# WHAT TO WORK ON:
Give the listing again, word for word, and let no picture into it.

# EXERCISE DATA:
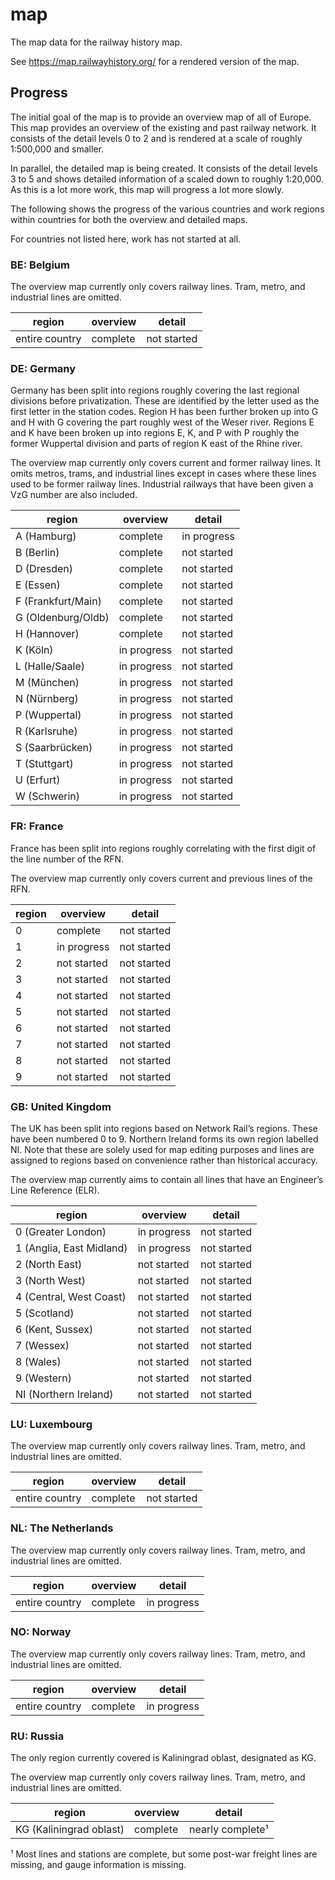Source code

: # map

The map data for the railway history map.

See https://map.railwayhistory.org/ for a rendered version of the map.

## Progress

The initial goal of the map is to provide an overview map of all of
Europe. This map provides an overview of the existing and past railway
network. It consists of the detail levels 0 to 2 and is rendered at a
scale of roughly 1:500,000 and smaller.

In parallel, the detailed map is being created. It consists of the detail
levels 3 to 5 and shows detailed information of a scaled down to roughly
1:20,000. As this is a lot more work, this map will progress a lot more
slowly.

The following shows the progress of the various countries and work regions
within countries for both the overview and detailed maps.

For countries not listed here, work has not started at all.


### BE: Belgium

The overview map currently only covers railway lines. Tram, metro, and
industrial lines are omitted.

| region         | overview | detail      |
| -------------- | -------- | ----------- |
| entire country | complete | not started |


### DE: Germany

Germany has been split into regions roughly covering the last regional
divisions before privatization. These are identified by the letter used as
the first letter in the station codes. Region H has been further broken up
into G and H with G covering the part roughly west of the Weser river.
Regions E and K have been broken up into regions E, K, and P with P roughly
the former Wuppertal division and parts of region K east of the Rhine
river.

The overview map currently only covers current and former railway lines.
It omits metros, trams, and industrial lines except in cases where these
lines used to be former railway lines. Industrial railways that have been
given a VzG number are also included.

| region             | overview    | detail      |
| ------------------ | ----------- | ----------- |
| A (Hamburg)        | complete    | in progress |
| B (Berlin)         | complete    | not started |
| D (Dresden)        | complete    | not started |
| E (Essen)          | complete    | not started |
| F (Frankfurt/Main) | complete    | not started |
| G (Oldenburg/Oldb) | complete    | not started |
| H (Hannover)       | complete    | not started |
| K (Köln)           | in progress | not started |
| L (Halle/Saale)    | in progress | not started |
| M (München)        | in progress | not started |
| N (Nürnberg)       | in progress | not started |
| P (Wuppertal)      | in progress | not started |
| R (Karlsruhe)      | in progress | not started |
| S (Saarbrücken)    | in progress | not started |
| T (Stuttgart)      | in progress | not started |
| U (Erfurt)         | in progress | not started |
| W (Schwerin)       | in progress | not started |


### FR: France

France has been split into regions roughly correlating with the first
digit of the line number of the RFN.

The overview map currently only covers current and previous lines of the RFN.

| region             | overview    | detail      |
| ------------------ | ----------- | ----------- |
| 0                  | complete    | not started |
| 1                  | in progress | not started |
| 2                  | not started | not started |
| 3                  | not started | not started |
| 4                  | not started | not started |
| 5                  | not started | not started |
| 6                  | not started | not started |
| 7                  | not started | not started |
| 8                  | not started | not started |
| 9                  | not started | not started |


### GB: United Kingdom

The UK has been split into regions based on Network Rail’s regions. These
have been numbered 0 to 9. Northern Ireland forms its own region labelled
NI. Note that these are solely used for map editing purposes and lines are
assigned to regions based on convenience rather than historical accuracy.

The overview map currently aims to contain all lines that have an
Engineer’s Line Reference (ELR).

| region                   | overview    | detail      |
| ------------------------ | ----------- | ----------- |
| 0 (Greater London)       | in progress | not started |
| 1 (Anglia, East Midland) | in progress | not started |
| 2 (North East)           | not started | not started |
| 3 (North West)           | not started | not started |
| 4 (Central, West Coast)  | not started | not started |
| 5 (Scotland)             | not started | not started |
| 6 (Kent, Sussex)         | not started | not started |
| 7 (Wessex)               | not started | not started |
| 8 (Wales)                | not started | not started |
| 9 (Western)              | not started | not started |
| NI (Northern Ireland)    | not started | not started |


### LU: Luxembourg

The overview map currently only covers railway lines. Tram, metro, and
industrial lines are omitted.

| region         | overview | detail      |
| -------------- | -------- | ----------- |
| entire country | complete | not started |


### NL: The Netherlands

The overview map currently only covers railway lines. Tram, metro, and
industrial lines are omitted.

| region         | overview | detail      |
| -------------- | -------- | ----------- |
| entire country | complete | in progress |


### NO: Norway

The overview map currently only covers railway lines. Tram, metro, and
industrial lines are omitted.

| region         | overview | detail      |
| -------------- | -------- | ----------- |
| entire country | complete | in progress |


### RU: Russia

The only region currently covered is Kaliningrad oblast, designated as KG.

The overview map currently only covers railway lines. Tram, metro, and
industrial lines are omitted.

| region                  | overview | detail           |
| ----------------------- | -------- | -----------------|
| KG (Kaliningrad oblast) | complete | nearly complete¹ |

¹ Most lines and stations are complete, but some post-war freight lines are
missing, and gauge information is missing.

# TASK RESPONSE:
Source code

: # map

The map data for the railway history map.

See https://map.railwayhistory.org/ for a rendered version of the map.

## Progress

The initial goal of the map is to provide an overview map of all of
Europe. This map provides an overview of the existing and past railway
network. It consists of the detail levels 0 to 2 and is rendered at a
scale of roughly 1:500,000 and smaller.

In parallel, the detailed map is being created. It consists of the detail
levels 3 to 5 and shows detailed information of a scaled down to roughly
1:20,000. As this is a lot more work, this map will progress a lot more
slowly.

The following shows the progress of the various countries and work regions
within countries for both the overview and detailed maps.

For countries not listed here, work has not started at all.


### BE: Belgium

The overview map currently only covers railway lines. Tram, metro, and
industrial lines are omitted.

| region         | overview | detail      |
| -------------- | -------- | ----------- |
| entire country | complete | not started |


### DE: Germany

Germany has been split into regions roughly covering the last regional
divisions before privatization. These are identified by the letter used as
the first letter in the station codes. Region H has been further broken up
into G and H with G covering the part roughly west of the Weser river.
Regions E and K have been broken up into regions E, K, and P with P roughly
the former Wuppertal division and parts of region K east of the Rhine
river.

The overview map currently only covers current and former railway lines.
It omits metros, trams, and industrial lines except in cases where these
lines used to be former railway lines. Industrial railways that have been
given a VzG number are also included.

| region             | overview    | detail      |
| ------------------ | ----------- | ----------- |
| A (Hamburg)        | complete    | in progress |
| B (Berlin)         | complete    | not started |
| D (Dresden)        | complete    | not started |
| E (Essen)          | complete    | not started |
| F (Frankfurt/Main) | complete    | not started |
| G (Oldenburg/Oldb) | complete    | not started |
| H (Hannover)       | complete    | not started |
| K (Köln)           | in progress | not started |
| L (Halle/Saale)    | in progress | not started |
| M (München)        | in progress | not started |
| N (Nürnberg)       | in progress | not started |
| P (Wuppertal)      | in progress | not started |
| R (Karlsruhe)      | in progress | not started |
| S (Saarbrücken)    | in progress | not started |
| T (Stuttgart)      | in progress | not started |
| U (Erfurt)         | in progress | not started |
| W (Schwerin)       | in progress | not started |


### FR: France

France has been split into regions roughly correlating with the first
digit of the line number of the RFN.

The overview map currently only covers current and previous lines of the RFN.

| region             | overview    | detail      |
| ------------------ | ----------- | ----------- |
| 0                  | complete    | not started |
| 1                  | in progress | not started |
| 2                  | not started | not started |
| 3                  | not started | not started |
| 4                  | not started | not started |
| 5                  | not started | not started |
| 6                  | not started | not started |
| 7                  | not started | not started |
| 8                  | not started | not started |
| 9                  | not started | not started |


### GB: United Kingdom

The UK has been split into regions based on Network Rail’s regions. These
have been numbered 0 to 9. Northern Ireland forms its own region labelled
NI. Note that these are solely used for map editing purposes and lines are
assigned to regions based on convenience rather than historical accuracy.

The overview map currently aims to contain all lines that have an
Engineer’s Line Reference (ELR).

| region                   | overview    | detail      |
| ------------------------ | ----------- | ----------- |
| 0 (Greater London)       | in progress | not started |
| 1 (Anglia, East Midland) | in progress | not started |
| 2 (North East)           | not started | not started |
| 3 (North West)           | not started | not started |
| 4 (Central, West Coast)  | not started | not started |
| 5 (Scotland)             | not started | not started |
| 6 (Kent, Sussex)         | not started | not started |
| 7 (Wessex)               | not started | not started |
| 8 (Wales)                | not started | not started |
| 9 (Western)              | not started | not started |
| NI (Northern Ireland)    | not started | not started |


### LU: Luxembourg

The overview map currently only covers railway lines. Tram, metro, and
industrial lines are omitted.

| region         | overview | detail      |
| -------------- | -------- | ----------- |
| entire country | complete | not started |


### NL: The Netherlands

The overview map currently only covers railway lines. Tram, metro, and
industrial lines are omitted.

| region         | overview | detail      |
| -------------- | -------- | ----------- |
| entire country | complete | in progress |


### NO: Norway

The overview map currently only covers railway lines. Tram, metro, and
industrial lines are omitted.

| region         | overview | detail      |
| -------------- | -------- | ----------- |
| entire country | complete | in progress |


### RU: Russia

The only region currently covered is Kaliningrad oblast, designated as KG.

The overview map currently only covers railway lines. Tram, metro, and
industrial lines are omitted.

| region                  | overview | detail           |
| ----------------------- | -------- | -----------------|
| KG (Kaliningrad oblast) | complete | nearly complete¹ |

¹ Most lines and stations are complete, but some post-war freight lines are
missing, and gauge information is missing.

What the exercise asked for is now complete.